PhD student Erica Camisa Morale, who is from Italy and researches early modern East Slavic culture, is carefully watching how involved Europe might get in the conflict and how far the fighting will extend. Her friends and family back in Italy are also hosting Ukrainian immigrants.
“They’re experiencing difficulties in communicating because of the language barrier, but at the same time, month after month, they’re building a bond,” she says.
Many students have friends in both Russia and Ukraine, like Caitlin Giustiniano, a PhD student who studies Russian absurdist prose. “It’s tough to see your friends worry about their family and about the well-being of their country,” she says.”
The war is also preventing students from conducting research abroad, in archives and at historical sites, which slows work toward their PhDs.
Scholars helping scholars
USC Dornsife graduate student Joseph Nakpil designed a special graphic for tote bags and mugs sold at the fundraiser. (Photo: Courtesy of Erica Camisa Morale.)
The students, part of the campus group Organization of Students in Slavic and East European Studies, are finding ways to bring assistance to Ukraine. They started with a fundraiser, in collaboration with the International Task Force for Displaced Scholars, selling tote bags and mugs with a design by PhD student Joseph Nakpil.
The response across campus was enthusiastic, with many donating outright rather than taking a bag or mug, said Camisa Morale. The group quickly raised nearly $2,000 for Help US Help, which provides supplies to volunteer Ukrainian medical units.
They’re aiming to launch a lecture series this fall, inviting Ukrainian scholars and Russian scholars who have opposed the war to speak over Zoom in exchange for a small stipend.
Another goal is to help displaced Ukrainian and Russian academics find placement at universities, possibly at USC. They’ve been spreading the word about programs like Scholars at Risk, the Institute of International Education and the Scholar Rescue Fund.
Advocating strongly for peace, they argue for immediate de-escalation and peace talks rather than a long, drawn-out conflict. “We want the sovereignty of Ukraine respected and upheld, but our message is one of peace,” says Allgire.
Culture wars
They’re also grappling with the public’s reaction to Russia’s invasion, which has sometimes veered toward being discriminatory. A Montreal symphony canceled their engagement with the Russian pianist Alexander Malofee. The European Film Awards banned Russia from competition and encouraged a boycott of Russian films.
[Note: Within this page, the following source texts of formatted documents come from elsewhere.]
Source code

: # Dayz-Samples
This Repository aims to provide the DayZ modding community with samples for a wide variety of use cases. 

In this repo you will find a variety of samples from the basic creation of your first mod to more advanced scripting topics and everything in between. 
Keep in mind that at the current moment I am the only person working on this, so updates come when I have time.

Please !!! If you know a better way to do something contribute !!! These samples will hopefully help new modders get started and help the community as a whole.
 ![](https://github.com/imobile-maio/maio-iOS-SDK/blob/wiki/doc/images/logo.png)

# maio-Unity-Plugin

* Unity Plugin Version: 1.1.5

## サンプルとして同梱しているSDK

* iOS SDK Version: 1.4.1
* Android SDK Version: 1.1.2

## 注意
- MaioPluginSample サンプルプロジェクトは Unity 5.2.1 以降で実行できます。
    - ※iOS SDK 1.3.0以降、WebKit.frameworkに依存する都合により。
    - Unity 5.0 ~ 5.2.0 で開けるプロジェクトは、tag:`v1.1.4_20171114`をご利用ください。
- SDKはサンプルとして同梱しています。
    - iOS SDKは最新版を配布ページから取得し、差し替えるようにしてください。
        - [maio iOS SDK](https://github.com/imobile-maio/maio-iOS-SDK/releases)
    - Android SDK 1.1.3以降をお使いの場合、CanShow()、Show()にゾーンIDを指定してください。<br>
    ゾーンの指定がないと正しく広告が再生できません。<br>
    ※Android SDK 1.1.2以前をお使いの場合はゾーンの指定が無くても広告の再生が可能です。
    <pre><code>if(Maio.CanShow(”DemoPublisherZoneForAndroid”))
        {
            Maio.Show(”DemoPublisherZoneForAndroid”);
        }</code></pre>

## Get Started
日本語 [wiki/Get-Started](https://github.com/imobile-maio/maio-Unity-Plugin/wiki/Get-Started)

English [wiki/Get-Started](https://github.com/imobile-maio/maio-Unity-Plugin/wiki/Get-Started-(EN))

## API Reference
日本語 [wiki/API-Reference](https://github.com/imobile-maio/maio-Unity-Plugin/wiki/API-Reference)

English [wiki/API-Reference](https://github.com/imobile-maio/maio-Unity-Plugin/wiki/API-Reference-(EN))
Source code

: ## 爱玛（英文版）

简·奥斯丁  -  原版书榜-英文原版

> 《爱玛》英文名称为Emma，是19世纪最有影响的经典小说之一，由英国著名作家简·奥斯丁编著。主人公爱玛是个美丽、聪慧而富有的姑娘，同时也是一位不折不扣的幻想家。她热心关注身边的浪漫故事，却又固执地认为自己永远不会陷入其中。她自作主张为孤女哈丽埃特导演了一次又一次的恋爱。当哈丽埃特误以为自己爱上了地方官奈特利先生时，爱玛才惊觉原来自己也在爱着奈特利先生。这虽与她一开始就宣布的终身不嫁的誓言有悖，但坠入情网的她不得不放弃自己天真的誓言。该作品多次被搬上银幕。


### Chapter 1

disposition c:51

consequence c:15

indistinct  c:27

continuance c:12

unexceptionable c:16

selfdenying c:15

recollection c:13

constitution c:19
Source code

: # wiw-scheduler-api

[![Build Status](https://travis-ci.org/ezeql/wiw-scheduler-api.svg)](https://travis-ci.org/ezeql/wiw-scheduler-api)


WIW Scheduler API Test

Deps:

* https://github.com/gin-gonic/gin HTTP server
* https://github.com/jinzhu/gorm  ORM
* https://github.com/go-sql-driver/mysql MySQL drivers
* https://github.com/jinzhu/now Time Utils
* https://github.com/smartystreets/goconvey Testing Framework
These sorts of exclusions overlook the many Russians who are strongly opposed to the war, and who face imprisonment if they speak out. “We are against any type of discrimination against any type of culture’,” says Camisa Morale.
Exclusions also fail to separate Russia’s rich cultural history from Russian president Vladimir Putin’s current reign.
“It’s important to separate Russia itself from ‘Putin’s Russia,‘ which uses the culture to promote its own state power. Russian literature and art are bigger than state power,” says Giustiniano.
The conflict poses an opportunity to teach about the cultural overlap between Russia and Ukraine. Take the celebrated writer Nikolai Gogol, for instance. He’s renowned in Russia, earning a state-issued stamp, and was hugely influential to Russian writers like Fyodor Dostoevsky and Mikhail Bulgakov.
Yet, Gogol was actually born and raised in what is now Ukraine, which also claims Gogol as a native son. His Evenings on a Farm near Dikanka feature his impressions of peasant life and culture, based on his early life spent in the Ukrainian village of Velyki Sorochyntsi.
Teaching his writing can show how national identity often blurs in the region, and how deeply interconnected these countries are, which makes the fighting that much more devastating.